The Inside Story Behind Pebble’s Demise - dvichg
https://backchannel.com/the-real-story-behind-pebbles-demise-303802a7afaa#.9uw1p6lig
======
mikestew
_The one killer app for wrist devices, at least so far, seems to be fitness.
Active people find it useful to wear something that quantifies your biometrics
and tracks your runs._

Ugh, I wished there were some way to have relayed this to the Pebble CEO a few
years back. I've been through three Pebbles, all of which were backed on
Kickstarter. But having to take the Pebble off my wrist to swap with a Garmin
before a run made this crystal clear to me: as soon as Garmin (et. al.) puts
notifications on their devices, Pebble is done. I knew the barrier was low
because I had done similar hands-on work for another large fitness-oriented
company. And when I updated my Garmin to one that had notifications and apps,
I never put my Pebble on again.

No one wears watches anymore. What would it take to get people to put
something on their wrist? Two or three years ago one need look no further than
the wrists of one's cow-orkers: fitness trackers. Be it the xTreme d00d who
wears his giant Suunto Ambit as a signal, or the office admin who just wants
to "lose a few pounds" with a $99 FitBit. I was usually met with indifference
as I went on about how nice it was to leave my phone in my pocket all day
thanks to Pebble. Until a watch renders Facebook feeds and toots, people are
going to take their phones out anyway, at least that's my guess. Take a look
at how many phone zombies have an Apple watch on their wrist (my current data
are taken from corporate halls of a large multinational that serves
caffeinated beverages, so the dataset might be skewed).

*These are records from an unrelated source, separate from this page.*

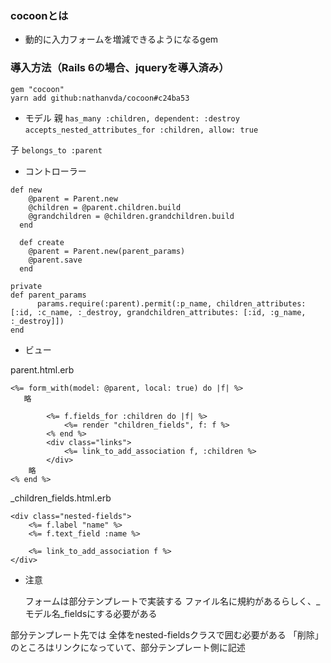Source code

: ### cocoonとは
- 動的に入力フォームを増減できるようになるgem

### 導入方法（Rails 6の場合、jqueryを導入済み）
`gem "cocoon"`  
`yarn add github:nathanvda/cocoon#c24ba53`  

- モデル
親
`has_many :children, dependent: :destroy`  
`accepts_nested_attributes_for :children, allow: true`  

子
`belongs_to :parent`  

- コントローラー
```.ruby
def new
    @parent = Parent.new
    @children = @parent.children.build
    @grandchildren = @children.grandchildren.build
  end

  def create
    @parent = Parent.new(parent_params)
    @parent.save
  end

private
def parent_params
      params.require(:parent).permit(:p_name, children_attributes: [:id, :c_name, :_destroy, grandchildren_attributes: [:id, :g_name, :_destroy]])
end
```

- ビュー

parent.html.erb

```.ruby
<%= form_with(model: @parent, local: true) do |f| %>
   略
   
        <%= f.fields_for :children do |f| %>
            <%= render "children_fields", f: f %>
        <% end %>
        <div class="links">
            <%= link_to_add_association f, :children %>
        </div>
    略
<% end %>
```
_children_fields.html.erb

```.ruby
<div class="nested-fields">
    <%= f.label "name" %>
    <%= f.text_field :name %>
    
    <%= link_to_add_association f %>
</div>
```

- 注意
 
  フォームは部分テンプレートで実装する
ファイル名に規約があるらしく、_モデル名_fieldsにする必要がある

  
部分テンプレート先では
全体をnested-fieldsクラスで囲む必要がある
「削除」のところはリンクになっていて、部分テンプレート側に記述
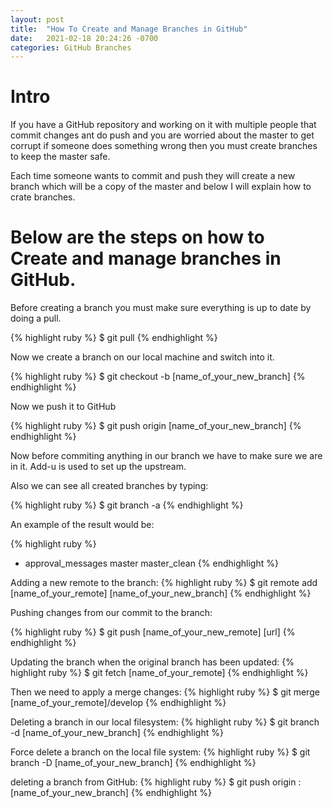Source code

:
 ```yaml
---
layout: post
title:  "How To Create and Manage Branches in GitHub"
date:   2021-02-18 20:24:26 -0700
categories: GitHub Branches
---
```


<h1><b>Intro</b></h1>
If you have a GitHub repository and working on it with multiple people that commit changes ant do push and you are worried about the master to get corrupt if someone does something wrong then you must create branches to keep the master safe. 

Each time someone wants to commit and push they will create a new branch which will be a copy of the master and below I will explain how to crate branches.

<h1><b>Below are the steps on how to Create and manage branches in GitHub.</b></h1>
Before creating a branch you must make sure everything is up to date by doing a pull.

{% highlight ruby %}
$ git pull
{% endhighlight %}

Now we create a branch on our local machine and switch into it.

{% highlight ruby %}
$ git checkout -b [name_of_your_new_branch]
{% endhighlight %}

Now we push it to GitHub

{% highlight ruby %}
$ git push origin [name_of_your_new_branch]
{% endhighlight %}

Now before commiting anything in our branch we have to make sure we are in it.
Add-u is used to set up the upstream.

Also we can see all created branches by typing:

{% highlight ruby %}
$ git branch -a
{% endhighlight %}

An example of the result would be:

{% highlight ruby %}
* approval_messages
  master
  master_clean
{% endhighlight %}

Adding a new remote to the branch:
{% highlight ruby %}
$ git remote add [name_of_your_remote] [name_of_your_new_branch]
{% endhighlight %}

Pushing changes from our commit to the branch:

{% highlight ruby %}
$ git push [name_of_your_new_remote] [url]
{% endhighlight %}

Updating the branch when the original branch has been updated:
{% highlight ruby %}
$ git fetch [name_of_your_remote]
{% endhighlight %}

Then we need to apply a merge changes:
{% highlight ruby %}
$ git merge [name_of_your_remote]/develop
{% endhighlight %}

Deleting a branch in our local filesystem:
{% highlight ruby %}
$ git branch -d [name_of_your_new_branch]
{% endhighlight %}

Force delete a branch on the local file system:
{% highlight ruby %}
$ git branch -D [name_of_your_new_branch]
{% endhighlight %}

deleting a branch from GitHub:
{% highlight ruby %}
$ git push origin :[name_of_your_new_branch]
{% endhighlight %}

Most telling, though, was that the final Kickstarter was because they couldn't
get the money another way. Two versions shipped, and they still don't have
cash to back the manufacturing of a third? At that point, I'm going to guess
that Pebble knew they were done but a "hail Mary" was worth a shot. And like
most such plays, it didn't work. They gave it a good go, missed the market a
fair bit, but at a minimum I'd say that the team can be credited with getting
the ball rolling even if they didn't ultimately benefit from it.